Now for all appointments, you have an addition column called: type and pattern.
In this column, you can have an enum kind of values specifying the repetition pattern such as daily, weekly, monthly, bi-weekly. For appointments that are not re-occurring, the type can be one-time.
This also deals with the case where an appointment is actually part of a re-occurring one, but was re-scheduled to be out of pattern. You set the type of it into something such as re-schedule
can possibly have an additional reference column to refer to the original re-occurring appointment.
Now when you want to search for all appointments (of any types) to match your date range, you can use the start and end date together with the ‘type and pattern’ column.
A specific example for the case of search for appointments in the range of Oct 1st, 2014 to Dec 1st, 2014 is as follows:
select * from APP as A where
((A.sd >= $start AND A.sd <= $end) OR (A.ed <= $end AND A.ed >= $start) OR (A.sd <= $start AND A.ed >= $end) )
AND (A.type = 'Single' OR A.type = 'ReSchedule' OR inRange($start, $end, A.sd, A.type) )
Here you have to build your own function for inRange()
, the semantic is taking the $end
variable as an integer, minus the integer for A.sd
and divide by the pattern interval. Then you check if $end
minus the division’s mod is greater or equal to $start
InRange()
will slow down your query by looking at all raw matches. But this will be much better than your original design concept. You can either implement InRange()

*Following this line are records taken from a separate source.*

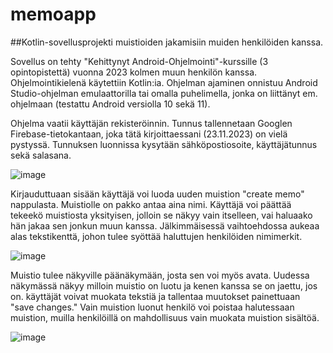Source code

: # memoapp

##Kotlin-sovellusprojekti muistioiden jakamisiin muiden henkilöiden kanssa.

Sovellus on tehty "Kehittynyt Android-Ohjelmointi"-kurssille (3 opintopistettä) vuonna 2023 kolmen muun henkilön kanssa. Ohjelmointikielenä käytettiin Kotlin:ia. Ohjelman ajaminen onnistuu Android Studio-ohjelman emulaattorilla tai omalla puhelimella, jonka on liittänyt em. ohjelmaan (testattu Android versiolla 10 sekä 11).

Ohjelma vaatii käyttäjän rekisteröinnin. Tunnus tallennetaan Googlen Firebase-tietokantaan, joka tätä kirjoittaessani (23.11.2023) on vielä pystyssä. Tunnuksen luonnissa kysytään sähköpostiosoite, käyttäjätunnus sekä salasana.

![image](https://github.com/miikkaniska/memoapp/assets/78212251/873d9489-e909-4381-ba77-dc906d38d5f0)

Kirjauduttuaan sisään käyttäjä voi luoda uuden muistion "create memo" nappulasta. Muistiolle on pakko antaa aina nimi. Käyttäjä voi päättää tekeekö muistiosta yksityisen, jolloin se näkyy vain itselleen, vai haluaako hän jakaa sen jonkun muun kanssa. Jälkimmäisessä vaihtoehdossa aukeaa alas tekstikenttä, johon tulee syöttää haluttujen henkilöiden nimimerkit.

![image](https://github.com/miikkaniska/memoapp/assets/78212251/5e3a0161-2ce6-4025-85a2-405ab6391aa2)

Muistio tulee näkyville päänäkymään, josta sen voi myös avata. Uudessa näkymässä näkyy milloin muistio on luotu ja kenen kanssa se on jaettu, jos on. käyttäjät voivat muokata tekstiä ja tallentaa muutokset painettuaan "save changes." Vain muistion luonut henkilö voi poistaa halutessaan muistion, muilla henkilöillä on mahdollisuus vain muokata muistion sisältöä.

![image](https://github.com/miikkaniska/memoapp/assets/78212251/adb20b5d-7eed-415d-bc93-6810fb0bdb36)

by using PL/SQL or write an external method using the SQL query’s results to properly filter the raw matches.
The way I see it, the database should only be storing one kind of appointment. That appointment information should contain (amonst other things) start date, repetition pattern and end date.
The db shouldn’t have an appointment for each “recurring” one, just the initial one and its repetition pattern. The application on the other end will pull the appointments relevant to it and calculate the “recurring” ones based on the pattern. This means, of course, if a person wants all appointments that will occur in the next 30 days, they’ll pull all records with a start date less than now+30days and an end date greater than now.
If you really wanted the db to handle this, then perhaps the db could be made to do these calculations and return a temp table with these extra appointments.
Finally, when it comes time to create/update an appointment, the end date (if one is desired) should be populated with the calculated end date (explicitly set by the client end or implicitly calculated by the client end or database function, in the event the pattern specifies a number of occurances or some other pre-calculable criteria).